About the concept of honour, the author says, it is used to rationalize killings under the notion that a person’s honour depends on the behaviour of others and that behaviour, therefore, becomes a key component of one’s own self-esteem. It is important to note that this view is different from saying it should be the individual’s own behaviour which should be linked with his or her honour.”
Honour in terms of power should be understood as “the ideology of the power-holding group which struggles to define, enlarge, and protect its patrimony in a competitive area”. Apart from shoring up the identity of a group, honour defines the group’s social boundaries and defends against the claims of competing groups.
“Honour concepts are only another way of understanding the operation of patriarchy which is anchored in the assumption of male authority over women and male definition and expectation of ‘appropriate’ female behaviour”. (p.21) “Central to this theory of patriarchy is male sexual violence, a mechanism by which men maintain control over women. Patriarchal oppression, like other forms of oppression, may manifest itself in legal and economic discrimination, but like all oppressive structures, it is rooted in violence”.
Once the family honour is tarnished, it becomes imperative on the male members to re-store the honour; blood must be shed (p.22).

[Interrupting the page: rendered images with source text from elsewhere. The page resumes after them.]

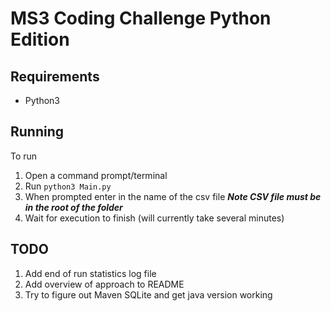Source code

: # MS3 Coding Challenge **Python Edition**

## Requirements

- Python3

## Running

To run
1. Open a command prompt/terminal
2. Run `python3 Main.py`
3. When prompted enter in the name of the csv file ***Note CSV file must be in the root of the folder***
4. Wait for execution to finish (will currently take several minutes)

## TODO

1. Add end of run statistics log file
2. Add overview of approach to README
3. Try to figure out Maven SQLite and get java version working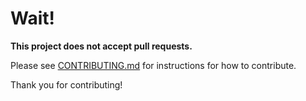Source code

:# Wait!

**This project does not accept pull requests.**

Please see [CONTRIBUTING.md](https://github.com/googleapis/google-cloud-go/blob/master/CONTRIBUTING.md) for instructions for how to contribute.

Thank you for contributing!
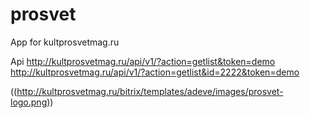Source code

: # prosvet
App for kultprosvetmag.ru

Api 
http://kultprosvetmag.ru/api/v1/?action=getlist&token=demo
http://kultprosvetmag.ru/api/v1/?action=getlist&id=2222&token=demo


((http://kultprosvetmag.ru/bitrix/templates/adeve/images/prosvet-logo.png))
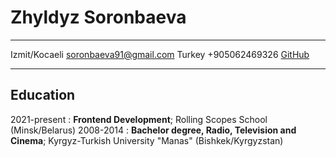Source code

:Zhyldyz Soronbaeva
============

-------------------     ----------------------------                        
Izmit/Kocaeli                 soronbaeva91@gmail.com
Turkey                                 +905062469326
            [GitHub](https://github.com/soronbaeva91)
-------------------     ----------------------------

Education
---------
2021-present
:   **Frontend Development**; Rolling Scopes School (Minsk/Belarus)
2008-2014
:   **Bachelor degree, Radio, Television and Cinema**; Kyrgyz-Turkish University "Manas" (Bishkek/Kyrgyzstan)

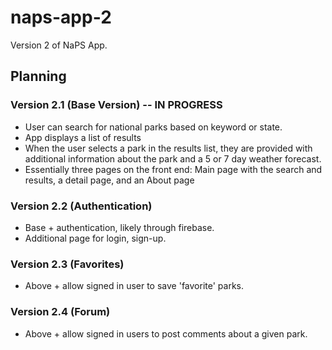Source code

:# naps-app-2
Version 2 of NaPS App.

## Planning
### Version 2.1 (Base Version) -- IN PROGRESS
* User can search for national parks based on keyword or state.
* App displays a list of results
* When the user selects a park in the results list, they are provided with additional information about the park and a 5 or 7 day weather forecast.
* Essentially three pages on the front end: Main page with the search and results, a detail page, and an About page

### Version 2.2 (Authentication)
* Base + authentication, likely through firebase.
* Additional page for login, sign-up.

### Version 2.3 (Favorites)
* Above + allow signed in user to save 'favorite' parks.

### Version 2.4 (Forum)
* Above + allow signed in users to post comments about a given park.
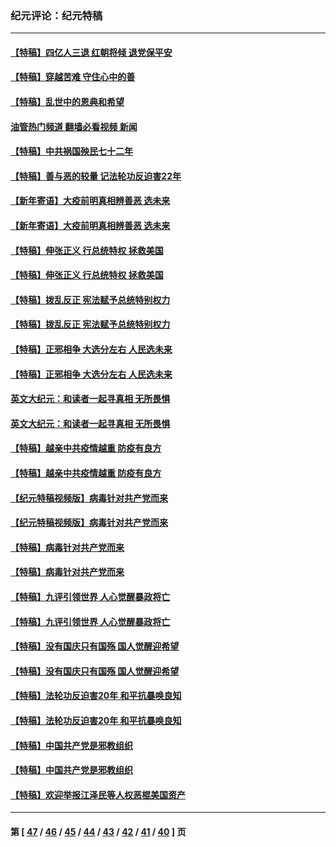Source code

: ### 纪元评论：纪元特稿
---
#### [【特稿】四亿人三退 红朝将倾 退党保平安](../../pages/nsc424/n13794378.md?10210330) 
#### [【特稿】穿越苦难 守住心中的善](../../pages/nsc424/n13784979.md?10210330) 
#### [【特稿】乱世中的恩典和希望](../../pages/nsc424/n13734687.md?10210330) 
#### [油管热门频道 翻墙必看视频 新闻](ok?10210330)
#### [【特稿】中共祸国殃民七十二年](../../pages/nsc424/n13272607.md?10210330) 
#### [【特稿】善与恶的较量 记法轮功反迫害22年](../../pages/nsc424/n13086597.md?10210330) 
#### [【新年寄语】大疫前明真相辨善恶 选未来](../../pages/nsc424/n12660855.md?10210330) 
#### [【新年寄语】大疫前明真相辨善恶 选未来](../../pages/nsc424/n12660855.md?10210330) 
#### [【特稿】伸张正义 行总统特权 拯救美国](../../pages/nsc424/n12616806.md?10210330) 
#### [【特稿】伸张正义 行总统特权 拯救美国](../../pages/nsc424/n12616806.md?10210330) 
#### [【特稿】拨乱反正 宪法赋予总统特别权力](../../pages/nsc424/n12598306.md?10210330) 
#### [【特稿】拨乱反正 宪法赋予总统特别权力](../../pages/nsc424/n12598306.md?10210330) 
#### [【特稿】正邪相争 大选分左右 人民选未来](../../pages/nsc424/n12545208.md?10210330) 
#### [【特稿】正邪相争 大选分左右 人民选未来](../../pages/nsc424/n12545208.md?10210330) 
#### [英文大纪元：和读者一起寻真相 无所畏惧](../../pages/nsc424/n12542027.md?10210330) 
#### [英文大纪元：和读者一起寻真相 无所畏惧](../../pages/nsc424/n12542027.md?10210330) 
#### [【特稿】越亲中共疫情越重 防疫有良方](../../pages/nsc424/n12042989.md?10210330) 
#### [【特稿】越亲中共疫情越重 防疫有良方](../../pages/nsc424/n12042989.md?10210330) 
#### [【纪元特稿视频版】病毒针对共产党而来](../../pages/nsc424/n11977328.md?10210330) 
#### [【纪元特稿视频版】病毒针对共产党而来](../../pages/nsc424/n11977328.md?10210330) 
#### [【特稿】病毒针对共产党而来](../../pages/nsc424/n11928818.md?10210330) 
#### [【特稿】病毒针对共产党而来](../../pages/nsc424/n11928818.md?10210330) 
#### [【特稿】九评引领世界 人心觉醒暴政将亡](../../pages/nsc424/n11660496.md?10210330) 
#### [【特稿】九评引领世界 人心觉醒暴政将亡](../../pages/nsc424/n11660496.md?10210330) 
#### [【特稿】没有国庆只有国殇 国人觉醒迎希望](../../pages/nsc424/n11549354.md?10210330) 
#### [【特稿】没有国庆只有国殇 国人觉醒迎希望](../../pages/nsc424/n11549354.md?10210330) 
#### [【特稿】法轮功反迫害20年 和平抗暴唤良知](../../pages/nsc424/n11389135.md?10210330) 
#### [【特稿】法轮功反迫害20年 和平抗暴唤良知](../../pages/nsc424/n11389135.md?10210330) 
#### [【特稿】中国共产党是邪教组织](../../pages/nsc424/n11355551.md?10210330) 
#### [【特稿】中国共产党是邪教组织](../../pages/nsc424/n11355551.md?10210330) 
#### [【特稿】欢迎举报江泽民等人权恶棍美国资产](../../pages/nsc424/n11303040.md?10210330) 

---
#### 第 [ [47](./47.md?10210330) / [46](./46.md?10210330) / [45](./45.md?10210330) / [44](./44.md?10210330) / [43](./43.md?10210330) / [42](./42.md?10210330) / [41](./41.md?10210330) / [40](./40.md?10210330) ] 页
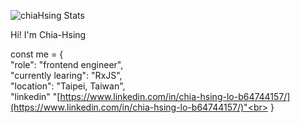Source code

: ![chiaHsing Stats](https://github-readme-stats.vercel.app/api?username=Chia-Hsing)

Hi! I'm Chia-Hsing

const me = {<br>
  "role": "frontend engineer",<br>
  "currently learing": "RxJS",<br>
  "location": "Taipei, Taiwan",<br>
  "linkedin" "[https://www.linkedin.com/in/chia-hsing-lo-b64744157/](https://www.linkedin.com/in/chia-hsing-lo-b64744157/)"<br>
}
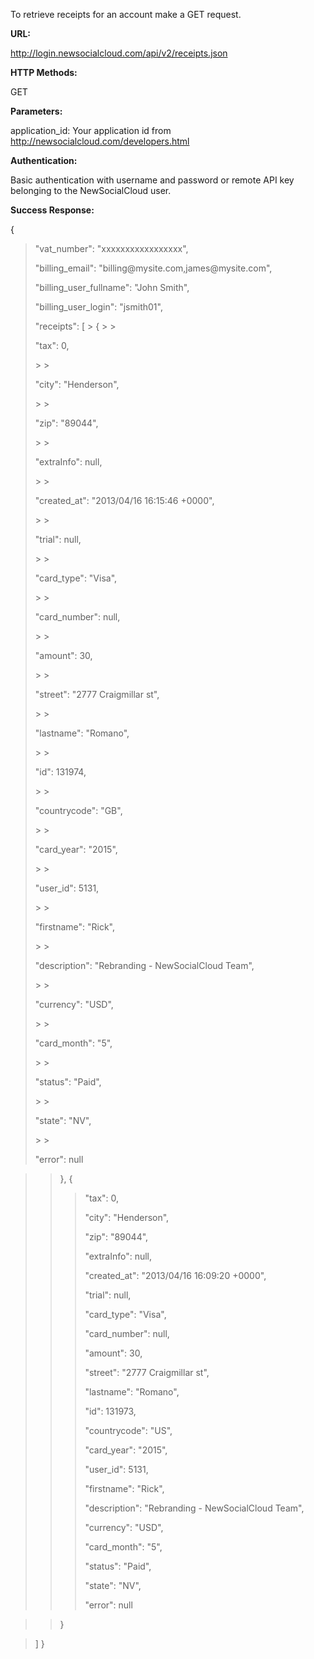 To retrieve receipts for an account make a GET request.

**URL:**

http://login.newsocialcloud.com/api/v2/receipts.json

**HTTP Methods:**

GET

**Parameters:**

<p>application_id: Your application id from <a href='http://newsocialcloud.com/developers.html'>http://newsocialcloud.com/developers.html</a></p>

**Authentication:**

Basic authentication with username and password or remote API key belonging to the NewSocialCloud user.

**Success Response:**

{
> <p>"vat_number": "xxxxxxxxxxxxxxxxx",</p>
> <p>"billing_email": "billing@mysite.com,james@mysite.com",</p>
> <p>"billing_user_fullname": "John Smith",</p>
> <p>"billing_user_login": "jsmith01",</p>
> "receipts": [
> > {
> > > <p>"tax": 0,</p>
> > > <p>"city": "Henderson",</p>
> > > <p>"zip": "89044",</p>
> > > <p>"extraInfo": null,</p>
> > > <p>"created_at": "2013/04/16 16:15:46 +0000",</p>
> > > <p>"trial": null,</p>
> > > <p>"card_type": "Visa",</p>
> > > <p>"card_number": null,</p>
> > > <p>"amount": 30,</p>
> > > <p>"street": "2777 Craigmillar st",</p>
> > > <p>"lastname": "Romano",</p>
> > > <p>"id": 131974,</p>
> > > <p>"countrycode": "GB",</p>
> > > <p>"card_year": "2015",</p>
> > > <p>"user_id": 5131,</p>
> > > <p>"firstname": "Rick",</p>
> > > <p>"description": "Rebranding - NewSocialCloud Team",</p>
> > > <p>"currency": "USD",</p>
> > > <p>"card_month": "5",</p>
> > > <p>"status": "Paid",</p>
> > > <p>"state": "NV",</p>
> > > <p>"error": null</p>

> > },
> > {
> > > <p>"tax": 0,</p>
> > > <p>"city": "Henderson",</p>
> > > <p>"zip": "89044",</p>
> > > <p>"extraInfo": null,</p>
> > > <p>"created_at": "2013/04/16 16:09:20 +0000",</p>
> > > <p>"trial": null,</p>
> > > <p>"card_type": "Visa",</p>
> > > <p>"card_number": null,</p>
> > > <p>"amount": 30,</p>
> > > <p>"street": "2777 Craigmillar st",</p>
> > > <p>"lastname": "Romano",</p>
> > > <p>"id": 131973,</p>
> > > <p>"countrycode": "US",</p>
> > > <p>"card_year": "2015",</p>
> > > <p>"user_id": 5131,</p>
> > > <p>"firstname": "Rick",</p>
> > > <p>"description": "Rebranding - NewSocialCloud Team",</p>
> > > <p>"currency": "USD",</p>
> > > <p>"card_month": "5",</p>
> > > <p>"status": "Paid",</p>
> > > <p>"state": "NV",</p>
> > > <p>"error": null</p>

> > }

> ]
}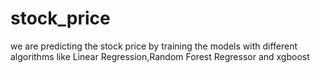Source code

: # stock_price
we are predicting the stock price by training the models with different algorithms like Linear Regression,Random Forest Regressor and xgboost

Anthropology literature is replete with connections of honour with family. Of the community norms, sexual purity of women is the most important reflection of a family’s reputation (p.22). ‘One’s honour is involved only in particularized relations in which each actor is a well-defined social persona. When the actors are anonymous, honour is not involved’. (p.23).
What is the difference between ‘honour’ and ‘virtue’?
Well, ‘virtue is civilized behaviour, an achievement of culture; honour is mired in the primal, in nature’ says the author (p.26).